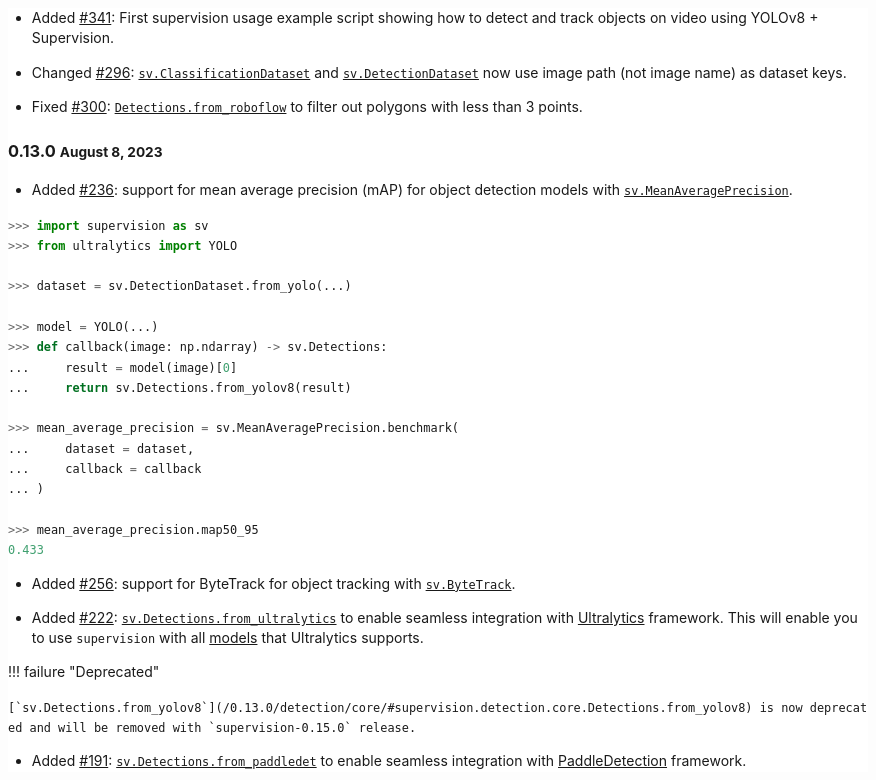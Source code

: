 - Added [#341](https://github.com/roboflow/supervision/pull/341): First supervision usage example script showing how to detect and track objects on video using YOLOv8 + Supervision.

- Changed [#296](https://github.com/roboflow/supervision/pull/296): [`sv.ClassificationDataset`](/0.14.0/dataset/core/#supervision.dataset.core.ClassificationDataset) and [`sv.DetectionDataset`](/0.14.0/dataset/core/#supervision.dataset.core.DetectionDataset) now use image path (not image name) as dataset keys.

- Fixed [#300](https://github.com/roboflow/supervision/pull/300): [`Detections.from_roboflow`](/0.14.0/detection/core/#supervision.detection.core.Detections.from_roboflow) to filter out polygons with less than 3 points.

### 0.13.0 <small>August 8, 2023</small>

- Added [#236](https://github.com/roboflow/supervision/pull/236): support for mean average precision (mAP) for object detection models with [`sv.MeanAveragePrecision`](/0.13.0/metrics/detection/#meanaverageprecision).

```python
>>> import supervision as sv
>>> from ultralytics import YOLO

>>> dataset = sv.DetectionDataset.from_yolo(...)

>>> model = YOLO(...)
>>> def callback(image: np.ndarray) -> sv.Detections:
...     result = model(image)[0]
...     return sv.Detections.from_yolov8(result)

>>> mean_average_precision = sv.MeanAveragePrecision.benchmark(
...     dataset = dataset,
...     callback = callback
... )

>>> mean_average_precision.map50_95
0.433
```

- Added [#256](https://github.com/roboflow/supervision/pull/256): support for ByteTrack for object tracking with [`sv.ByteTrack`](/0.13.0/tracker/core/#bytetrack).

- Added [#222](https://github.com/roboflow/supervision/pull/222): [`sv.Detections.from_ultralytics`](/0.13.0/detection/core/#supervision.detection.core.Detections.from_ultralytics) to enable seamless integration with [Ultralytics](https://github.com/ultralytics/ultralytics) framework. This will enable you to use `supervision` with all [models](https://docs.ultralytics.com/models/) that Ultralytics supports.

!!! failure "Deprecated"

    [`sv.Detections.from_yolov8`](/0.13.0/detection/core/#supervision.detection.core.Detections.from_yolov8) is now deprecated and will be removed with `supervision-0.15.0` release.

- Added [#191](https://github.com/roboflow/supervision/pull/191): [`sv.Detections.from_paddledet`](/0.13.0/detection/core/#supervision.detection.core.Detections.from_paddledet) to enable seamless integration with [PaddleDetection](https://github.com/PaddlePaddle/PaddleDetection) framework.
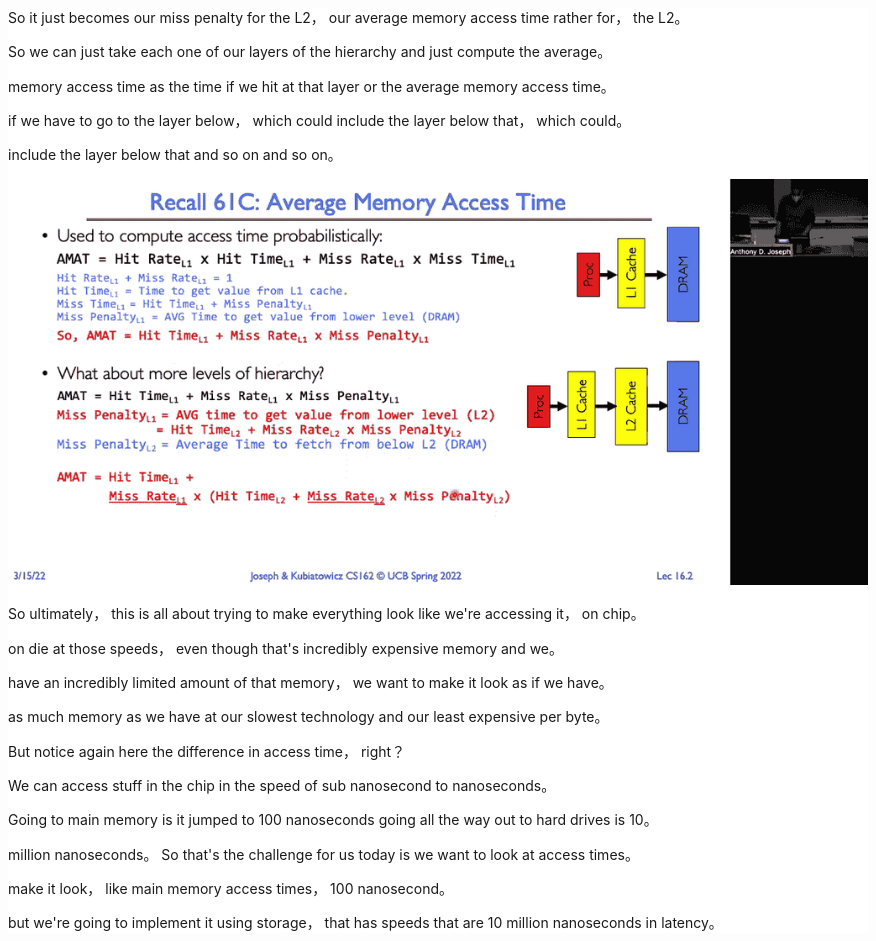  So it just becomes our miss penalty for the L2， our average memory access time rather for， the L2。

 So we can just take each one of our layers of the hierarchy and just compute the average。

 memory access time as the time if we hit at that layer or the average memory access time。

 if we have to go to the layer below， which could include the layer below that， which could。

 include the layer below that and so on and so on。

![](img/b17bfb079039a891e4b53e4d5e7fbc52_3.png)

 So ultimately， this is all about trying to make everything look like we're accessing it， on chip。

 on die at those speeds， even though that's incredibly expensive memory and we。

 have an incredibly limited amount of that memory， we want to make it look as if we have。

 as much memory as we have at our slowest technology and our least expensive per byte。

 But notice again here the difference in access time， right？

 We can access stuff in the chip in the speed of sub nanosecond to nanoseconds。

 Going to main memory is it jumped to 100 nanoseconds going all the way out to hard drives is 10。

 million nanoseconds。 So that's the challenge for us today is we want to look at access times。

 make it look， like main memory access times， 100 nanosecond。

 but we're going to implement it using storage， that has speeds that are 10 million nanoseconds in latency。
■ ■ ■ ■ ■
◆ EXERCISE DIRECTIONS: Please show the lines in the entries above that hold the string "import".

◆ ANSWER BELOW:
>>> import supervision as sv
>>> from ultralytics import YOLO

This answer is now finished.